(About this task) Your reply should consist of one number: how many lines below contain "subsection".

Plain-text document sources
━━━━━━

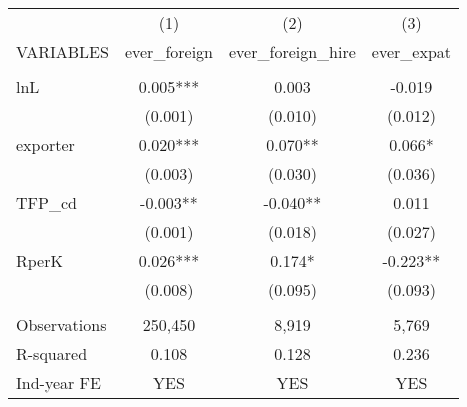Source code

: \begin{tabular}{lccc} \hline
 & (1) & (2) & (3) \\
VARIABLES & ever\_foreign & ever\_foreign\_hire & ever\_expat \\ \hline
 &  &  &  \\
lnL & 0.005*** & 0.003 & -0.019 \\
 & (0.001) & (0.010) & (0.012) \\
exporter & 0.020*** & 0.070** & 0.066* \\
 & (0.003) & (0.030) & (0.036) \\
TFP\_cd & -0.003** & -0.040** & 0.011 \\
 & (0.001) & (0.018) & (0.027) \\
RperK & 0.026*** & 0.174* & -0.223** \\
 & (0.008) & (0.095) & (0.093) \\
 &  &  &  \\
Observations & 250,450 & 8,919 & 5,769 \\
R-squared & 0.108 & 0.128 & 0.236 \\
 Ind-year FE & YES & YES & YES \\ \hline
\end{tabular}
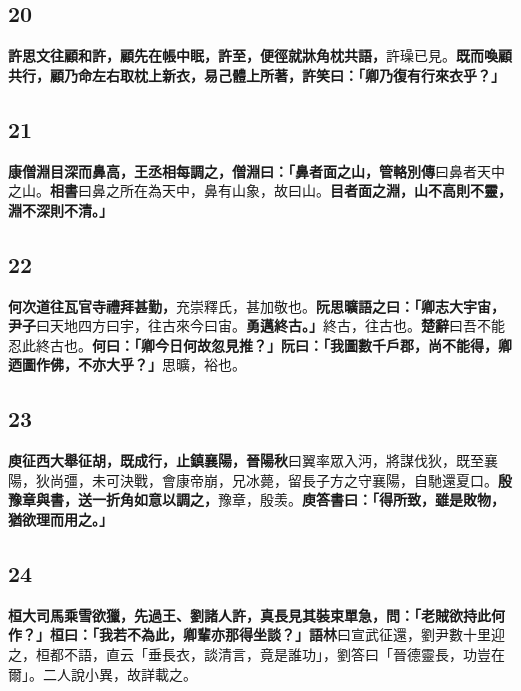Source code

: \subsection*{20}

\textbf{許思文往顧和許，顧先在帳中眠，許至，便徑就牀角枕共語，}{\footnotesize 許璪已見。}\textbf{既而喚顧共行，顧乃命左右取枕上新衣，易己體上所著，許笑曰：「卿乃復有行來衣乎？」}

\subsection*{21}

\textbf{康僧淵目深而鼻高，王丞相每調之，僧淵曰：「鼻者面之山，}{\footnotesize \textbf{管輅別傳}曰鼻者天中之山。\textbf{相書}曰鼻之所在為天中，鼻有山象，故曰山。}\textbf{目者面之淵，山不高則不靈，淵不深則不清。」}

\subsection*{22}

\textbf{何次道往瓦官寺禮拜甚勤，}{\footnotesize 充崇釋氏，甚加敬也。}\textbf{阮思曠語之曰：「卿志大宇宙，}{\footnotesize \textbf{尹子}曰天地四方曰宇，往古來今曰宙。}\textbf{勇邁終古。」}{\footnotesize 終古，往古也。\textbf{楚辭}曰吾不能忍此終古也。}\textbf{何曰：「卿今日何故忽見推？」阮曰：「我圖數千戶郡，尚不能得，卿迺圖作佛，不亦大乎？」}{\footnotesize 思曠，裕也。}

\subsection*{23}

\textbf{庾征西大舉征胡，既成行，止鎮襄陽，}{\footnotesize \textbf{晉陽秋}曰翼率眾入沔，將謀伐狄，既至襄陽，狄尚彊，未可決戰，會康帝崩，兄冰薨，留長子方之守襄陽，自馳還夏口。}\textbf{殷豫章與書，送一折角如意以調之，}{\footnotesize 豫章，殷羡。}\textbf{庾答書曰：「得所致，雖是敗物，猶欲理而用之。」}

\subsection*{24}

\textbf{桓大司馬乘雪欲獵，先過王、劉諸人許，真長見其裝束單急，問：「老賊欲持此何作？」桓曰：「我若不為此，卿輩亦那得坐談？」}{\footnotesize \textbf{語林}曰宣武征還，劉尹數十里迎之，桓都不語，直云「垂長衣，談清言，竟是誰功」，劉答曰「晉德靈長，功豈在爾」。二人說小異，故詳載之。}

━━━━━━

(Answer box) 5